**INSTRUCTIONS FOR THE TASK**
Copy all lines containing the string "Ignored" from the records below.

**RECORDS FOR THE EXERCISE**
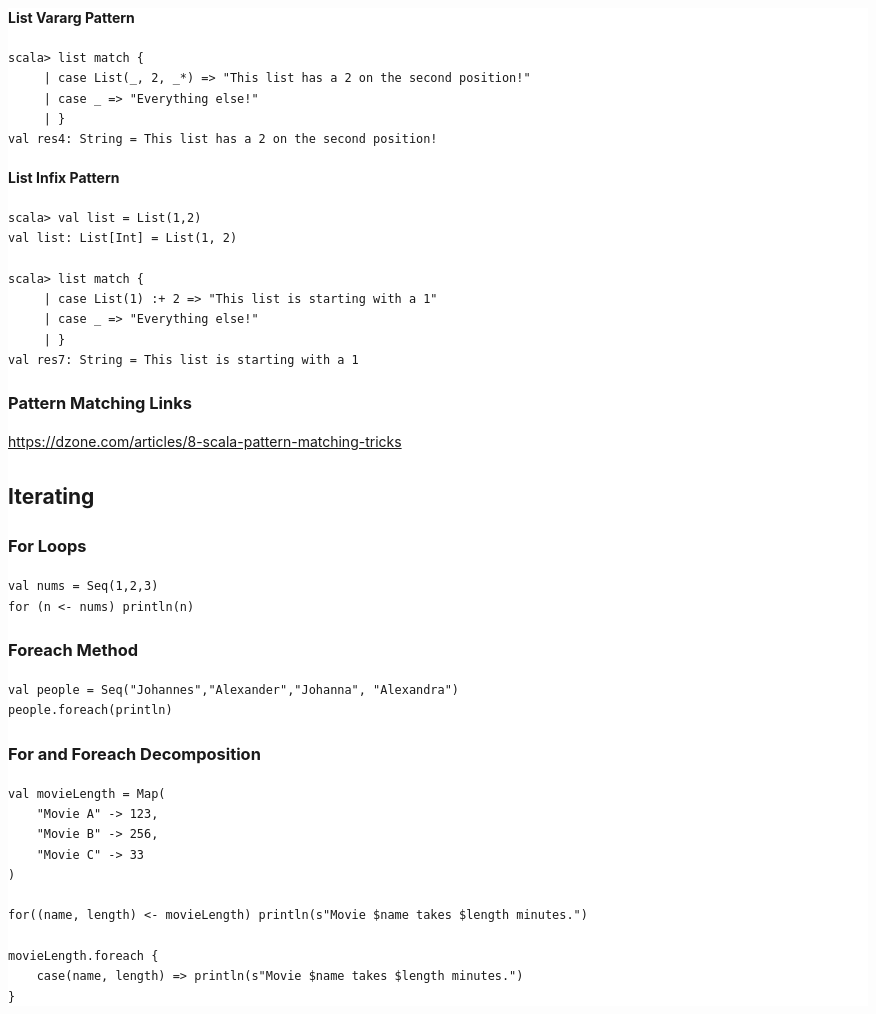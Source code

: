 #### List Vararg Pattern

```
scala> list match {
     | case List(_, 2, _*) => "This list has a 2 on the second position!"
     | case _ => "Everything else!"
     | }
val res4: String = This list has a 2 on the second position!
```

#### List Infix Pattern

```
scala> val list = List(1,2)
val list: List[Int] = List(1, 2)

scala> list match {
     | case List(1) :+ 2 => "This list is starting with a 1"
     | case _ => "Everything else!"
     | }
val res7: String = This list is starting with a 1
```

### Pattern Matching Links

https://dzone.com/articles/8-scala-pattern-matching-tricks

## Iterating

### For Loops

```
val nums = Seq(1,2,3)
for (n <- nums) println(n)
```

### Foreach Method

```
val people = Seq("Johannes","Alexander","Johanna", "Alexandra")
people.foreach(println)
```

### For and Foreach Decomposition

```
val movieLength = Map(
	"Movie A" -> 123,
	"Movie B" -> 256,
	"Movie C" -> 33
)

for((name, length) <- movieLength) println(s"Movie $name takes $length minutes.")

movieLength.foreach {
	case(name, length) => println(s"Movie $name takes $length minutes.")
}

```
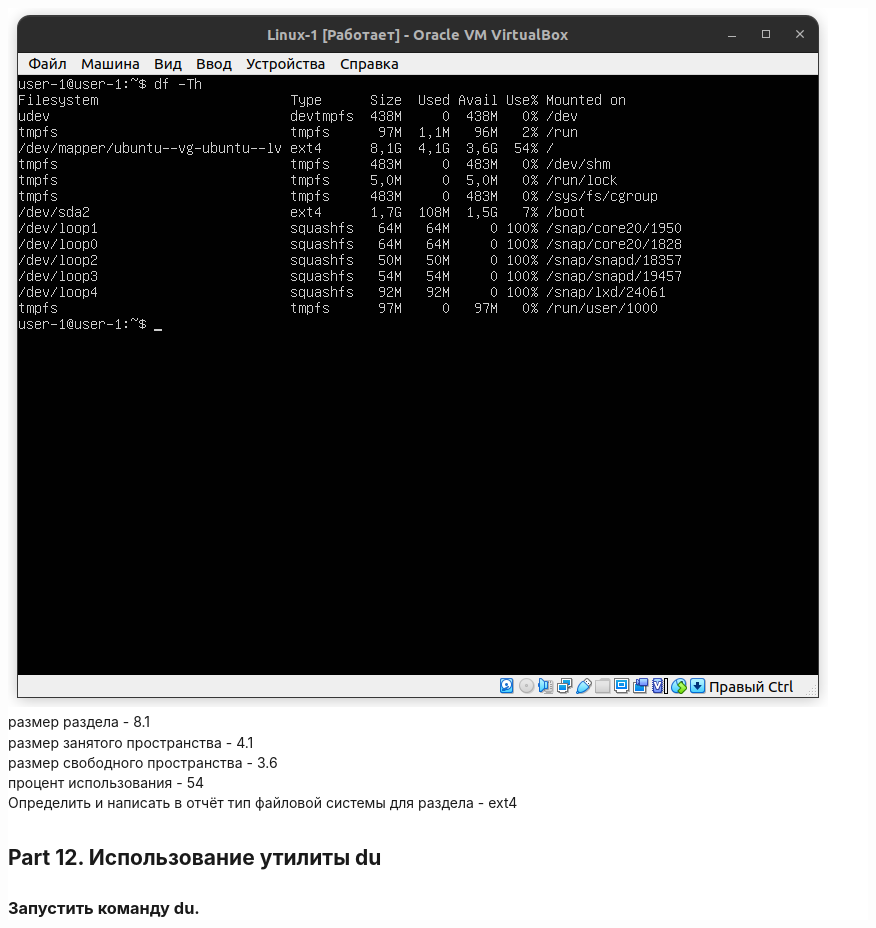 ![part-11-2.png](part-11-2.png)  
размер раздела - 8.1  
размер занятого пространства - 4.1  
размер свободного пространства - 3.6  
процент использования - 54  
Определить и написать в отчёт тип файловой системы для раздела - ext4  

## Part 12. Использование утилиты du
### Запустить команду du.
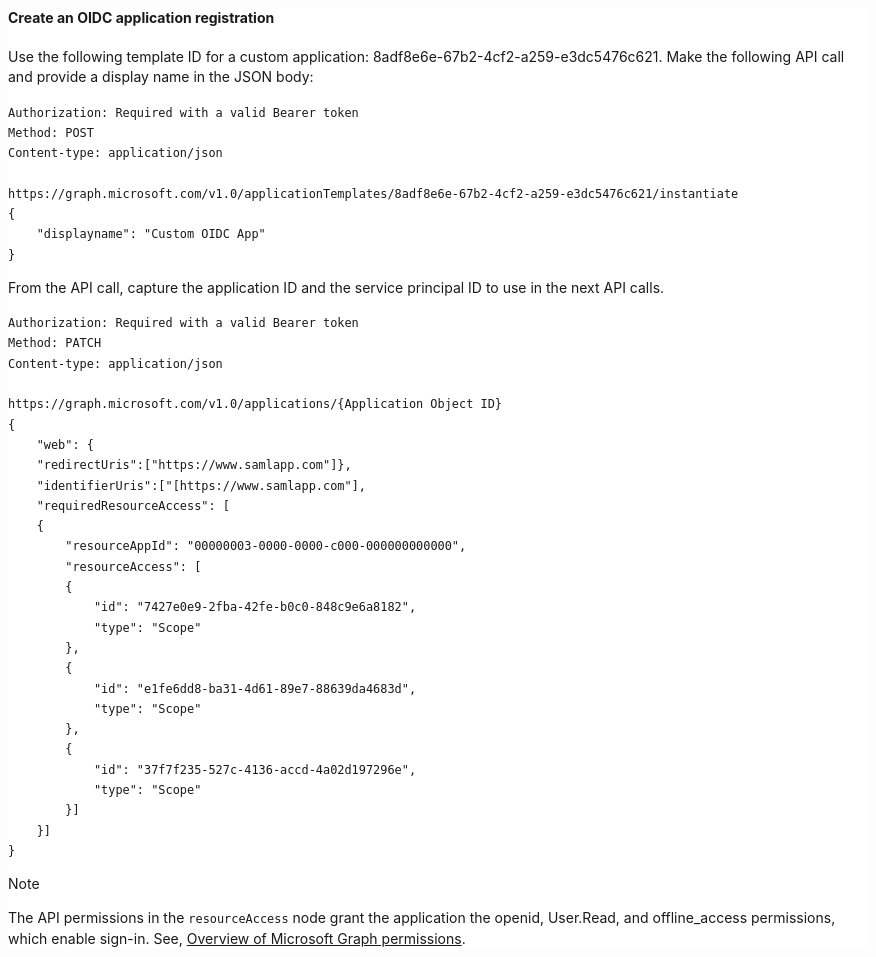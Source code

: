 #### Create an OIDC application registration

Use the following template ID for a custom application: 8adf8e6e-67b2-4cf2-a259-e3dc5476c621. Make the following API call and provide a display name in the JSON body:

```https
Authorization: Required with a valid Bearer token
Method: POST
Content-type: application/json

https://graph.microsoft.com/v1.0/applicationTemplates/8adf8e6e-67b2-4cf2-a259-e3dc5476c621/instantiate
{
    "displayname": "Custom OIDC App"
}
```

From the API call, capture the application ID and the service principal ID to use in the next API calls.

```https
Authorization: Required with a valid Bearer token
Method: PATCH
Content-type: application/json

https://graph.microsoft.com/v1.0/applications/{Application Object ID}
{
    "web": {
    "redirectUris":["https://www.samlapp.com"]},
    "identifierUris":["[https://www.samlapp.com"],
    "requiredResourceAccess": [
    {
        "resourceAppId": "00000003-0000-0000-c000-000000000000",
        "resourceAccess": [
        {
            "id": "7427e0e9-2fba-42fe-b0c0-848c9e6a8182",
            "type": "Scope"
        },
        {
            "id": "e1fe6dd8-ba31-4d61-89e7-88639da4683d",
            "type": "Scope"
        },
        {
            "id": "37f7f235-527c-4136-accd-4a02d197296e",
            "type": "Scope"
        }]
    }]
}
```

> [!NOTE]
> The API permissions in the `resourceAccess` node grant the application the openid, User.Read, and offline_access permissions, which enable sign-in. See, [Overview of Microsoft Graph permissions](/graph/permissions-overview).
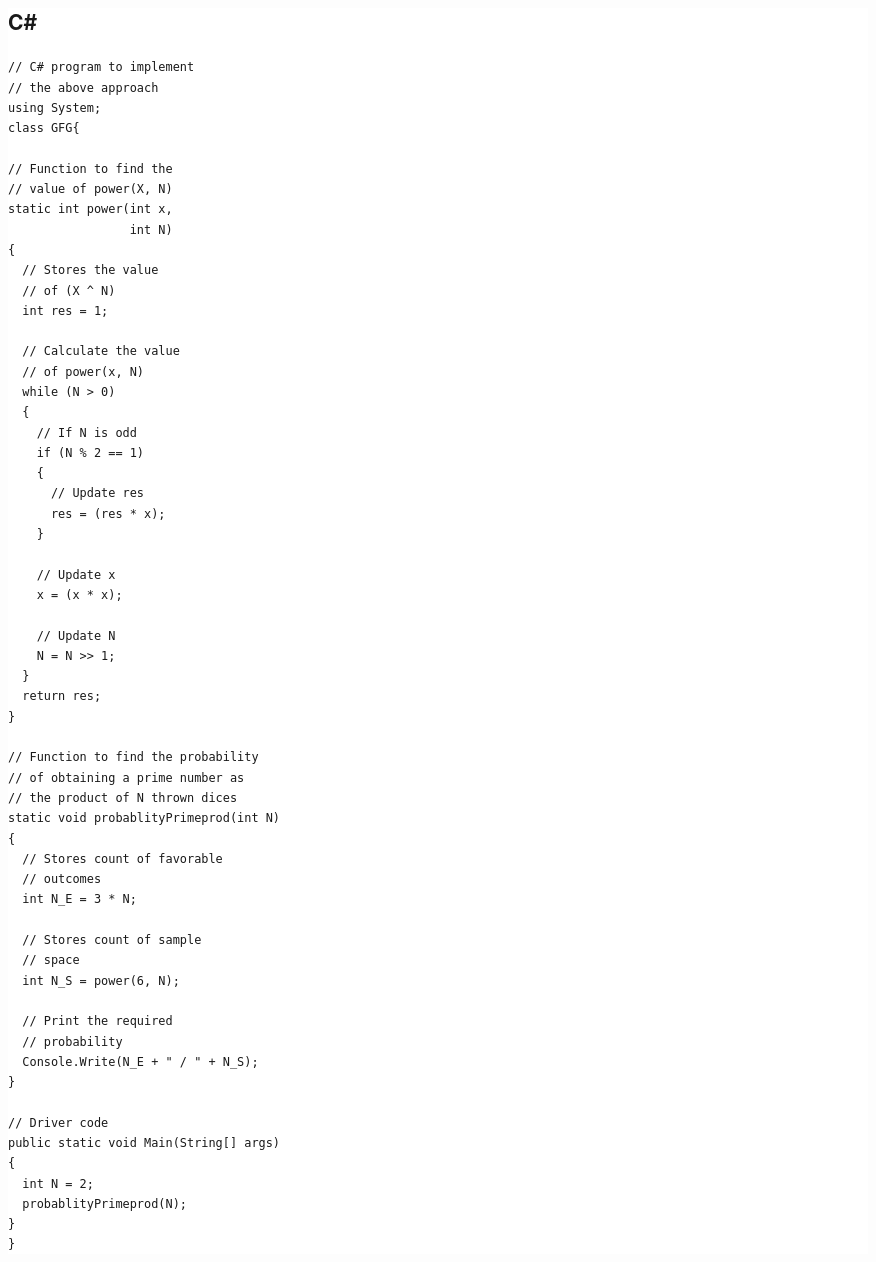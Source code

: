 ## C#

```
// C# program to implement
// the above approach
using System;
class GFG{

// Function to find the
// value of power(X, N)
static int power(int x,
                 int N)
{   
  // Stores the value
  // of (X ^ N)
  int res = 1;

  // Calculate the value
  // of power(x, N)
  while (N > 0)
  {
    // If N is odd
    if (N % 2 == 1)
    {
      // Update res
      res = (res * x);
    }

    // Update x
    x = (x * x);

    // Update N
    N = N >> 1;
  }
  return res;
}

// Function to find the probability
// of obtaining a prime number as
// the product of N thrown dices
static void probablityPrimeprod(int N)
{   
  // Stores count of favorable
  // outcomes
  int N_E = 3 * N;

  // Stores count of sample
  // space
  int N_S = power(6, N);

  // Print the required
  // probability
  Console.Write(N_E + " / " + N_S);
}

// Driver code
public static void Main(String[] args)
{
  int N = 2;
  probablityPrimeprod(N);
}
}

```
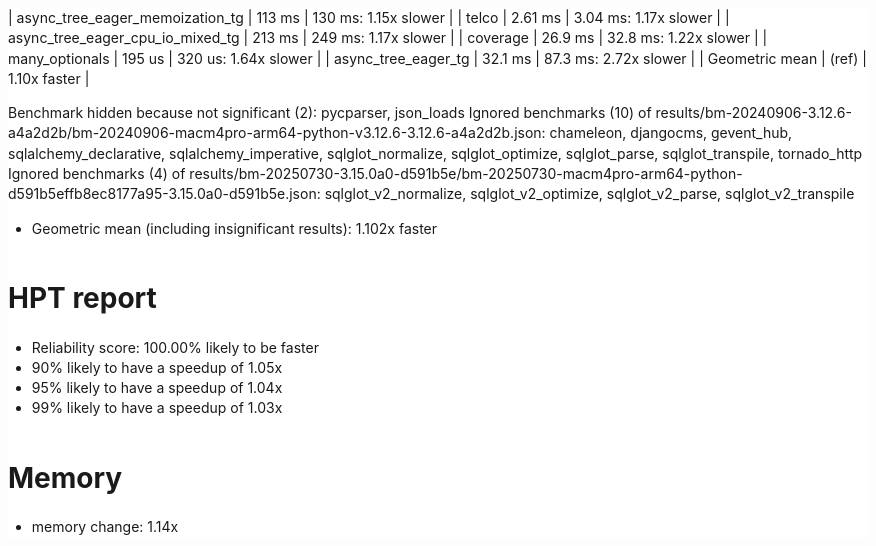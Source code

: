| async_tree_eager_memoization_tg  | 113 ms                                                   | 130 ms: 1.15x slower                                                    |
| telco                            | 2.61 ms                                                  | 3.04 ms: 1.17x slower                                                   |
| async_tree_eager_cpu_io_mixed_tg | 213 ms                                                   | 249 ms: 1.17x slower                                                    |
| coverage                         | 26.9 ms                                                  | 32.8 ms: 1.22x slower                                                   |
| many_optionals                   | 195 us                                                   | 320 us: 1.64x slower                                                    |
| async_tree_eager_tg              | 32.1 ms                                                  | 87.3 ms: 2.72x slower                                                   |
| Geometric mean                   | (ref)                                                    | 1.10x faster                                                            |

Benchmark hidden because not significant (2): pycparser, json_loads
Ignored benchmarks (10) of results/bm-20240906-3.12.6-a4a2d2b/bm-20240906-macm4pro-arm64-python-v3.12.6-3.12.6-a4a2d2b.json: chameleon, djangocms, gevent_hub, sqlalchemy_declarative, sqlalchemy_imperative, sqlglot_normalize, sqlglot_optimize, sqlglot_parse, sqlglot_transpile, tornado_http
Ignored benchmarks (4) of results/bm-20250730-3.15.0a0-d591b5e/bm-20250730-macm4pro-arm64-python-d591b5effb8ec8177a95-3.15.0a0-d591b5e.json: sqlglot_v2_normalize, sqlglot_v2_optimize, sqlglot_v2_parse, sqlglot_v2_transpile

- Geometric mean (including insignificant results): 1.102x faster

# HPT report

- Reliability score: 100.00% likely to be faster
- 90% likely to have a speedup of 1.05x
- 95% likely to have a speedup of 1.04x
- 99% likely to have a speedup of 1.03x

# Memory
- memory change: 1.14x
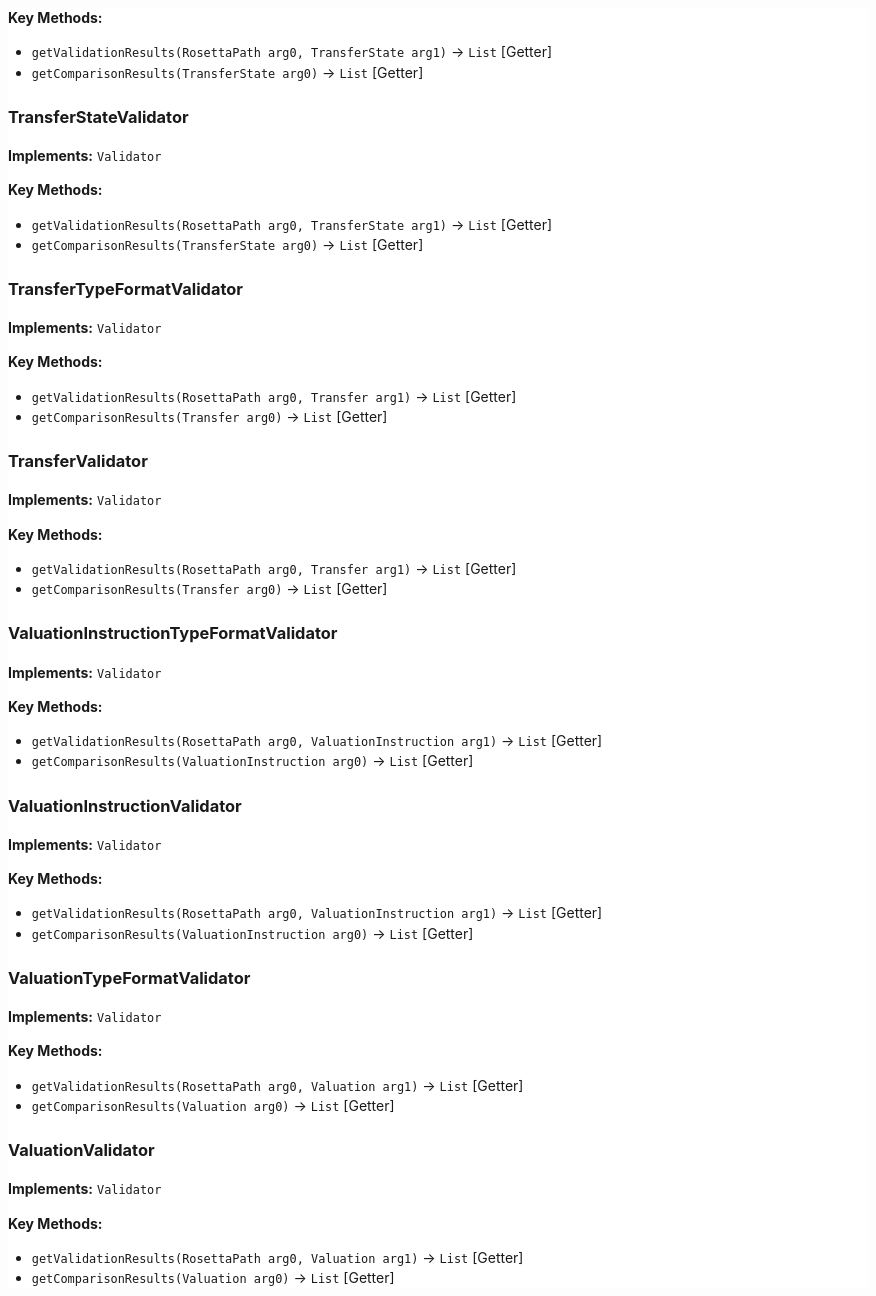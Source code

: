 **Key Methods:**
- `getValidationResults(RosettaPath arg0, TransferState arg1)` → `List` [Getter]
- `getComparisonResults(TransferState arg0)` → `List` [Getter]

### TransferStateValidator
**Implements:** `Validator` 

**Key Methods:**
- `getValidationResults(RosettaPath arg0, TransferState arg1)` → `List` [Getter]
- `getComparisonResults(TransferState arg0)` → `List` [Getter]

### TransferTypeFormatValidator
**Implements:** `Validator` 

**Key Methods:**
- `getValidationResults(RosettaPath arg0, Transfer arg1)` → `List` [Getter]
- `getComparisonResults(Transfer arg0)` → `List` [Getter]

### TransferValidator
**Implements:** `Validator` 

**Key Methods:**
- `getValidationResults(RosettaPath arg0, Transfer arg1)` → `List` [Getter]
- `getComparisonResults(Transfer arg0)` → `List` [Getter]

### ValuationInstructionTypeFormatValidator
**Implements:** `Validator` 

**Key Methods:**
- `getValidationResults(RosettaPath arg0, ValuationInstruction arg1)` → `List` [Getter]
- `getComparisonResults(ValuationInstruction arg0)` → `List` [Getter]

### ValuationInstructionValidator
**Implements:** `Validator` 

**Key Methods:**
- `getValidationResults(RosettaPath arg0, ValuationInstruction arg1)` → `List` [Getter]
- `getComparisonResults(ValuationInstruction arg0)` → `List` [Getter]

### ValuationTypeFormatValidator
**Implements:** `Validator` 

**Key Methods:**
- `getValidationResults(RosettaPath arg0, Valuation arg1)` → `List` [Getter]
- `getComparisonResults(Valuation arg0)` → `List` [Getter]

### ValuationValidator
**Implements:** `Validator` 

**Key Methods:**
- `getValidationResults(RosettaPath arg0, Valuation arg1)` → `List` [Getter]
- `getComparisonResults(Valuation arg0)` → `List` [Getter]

**RESPONSE AREA**
Ignored benchmarks (10) of results/bm-20240906-3.12.6-a4a2d2b/bm-20240906-macm4pro-arm64-python-v3.12.6-3.12.6-a4a2d2b.json: chameleon, djangocms, gevent_hub, sqlalchemy_declarative, sqlalchemy_imperative, sqlglot_normalize, sqlglot_optimize, sqlglot_parse, sqlglot_transpile, tornado_http
Ignored benchmarks (4) of results/bm-20250730-3.15.0a0-d591b5e/bm-20250730-macm4pro-arm64-python-d591b5effb8ec8177a95-3.15.0a0-d591b5e.json: sqlglot_v2_normalize, sqlglot_v2_optimize, sqlglot_v2_parse, sqlglot_v2_transpile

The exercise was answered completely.